**WHAT YOU ARE ASKED TO DO:** Write the records out again. Match them exactly.

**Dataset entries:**
- - - -

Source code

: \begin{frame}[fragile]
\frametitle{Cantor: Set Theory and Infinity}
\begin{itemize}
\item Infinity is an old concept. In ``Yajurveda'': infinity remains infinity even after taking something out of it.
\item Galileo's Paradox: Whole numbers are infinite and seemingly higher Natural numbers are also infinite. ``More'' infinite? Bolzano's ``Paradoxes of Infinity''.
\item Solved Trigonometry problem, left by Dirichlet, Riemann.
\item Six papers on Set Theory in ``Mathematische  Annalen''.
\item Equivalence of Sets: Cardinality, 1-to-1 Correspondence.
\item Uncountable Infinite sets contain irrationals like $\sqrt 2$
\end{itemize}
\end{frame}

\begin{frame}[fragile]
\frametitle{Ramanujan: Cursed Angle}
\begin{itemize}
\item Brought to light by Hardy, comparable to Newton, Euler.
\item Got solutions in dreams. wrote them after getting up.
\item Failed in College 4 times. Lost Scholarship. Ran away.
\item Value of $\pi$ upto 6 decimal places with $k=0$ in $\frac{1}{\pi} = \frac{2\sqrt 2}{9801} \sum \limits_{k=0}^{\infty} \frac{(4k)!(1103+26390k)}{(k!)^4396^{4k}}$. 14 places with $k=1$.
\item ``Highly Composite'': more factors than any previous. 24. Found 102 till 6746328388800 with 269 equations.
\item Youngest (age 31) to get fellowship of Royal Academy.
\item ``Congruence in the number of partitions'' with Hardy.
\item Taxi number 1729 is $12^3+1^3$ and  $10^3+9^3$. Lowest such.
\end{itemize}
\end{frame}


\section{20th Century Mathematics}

- - - -

**OUTPUT FOR THIS EXERCISE:**
Source code

: \begin{frame}[fragile]
\frametitle{Cantor: Set Theory and Infinity}
\begin{itemize}
\item Infinity is an old concept. In ``Yajurveda'': infinity remains infinity even after taking something out of it.
\item Galileo's Paradox: Whole numbers are infinite and seemingly higher Natural numbers are also infinite. ``More'' infinite? Bolzano's ``Paradoxes of Infinity''.
\item Solved Trigonometry problem, left by Dirichlet, Riemann.
\item Six papers on Set Theory in ``Mathematische  Annalen''.
\item Equivalence of Sets: Cardinality, 1-to-1 Correspondence.
\item Uncountable Infinite sets contain irrationals like $\sqrt 2$
\end{itemize}
\end{frame}

\begin{frame}[fragile]
\frametitle{Ramanujan: Cursed Angle}
\begin{itemize}
\item Brought to light by Hardy, comparable to Newton, Euler.
\item Got solutions in dreams. wrote them after getting up.
\item Failed in College 4 times. Lost Scholarship. Ran away.
\item Value of $\pi$ upto 6 decimal places with $k=0$ in $\frac{1}{\pi} = \frac{2\sqrt 2}{9801} \sum \limits_{k=0}^{\infty} \frac{(4k)!(1103+26390k)}{(k!)^4396^{4k}}$. 14 places with $k=1$.
\item ``Highly Composite'': more factors than any previous. 24. Found 102 till 6746328388800 with 269 equations.
\item Youngest (age 31) to get fellowship of Royal Academy.
\item ``Congruence in the number of partitions'' with Hardy.
\item Taxi number 1729 is $12^3+1^3$ and  $10^3+9^3$. Lowest such.
\end{itemize}
\end{frame}


\section{20th Century Mathematics}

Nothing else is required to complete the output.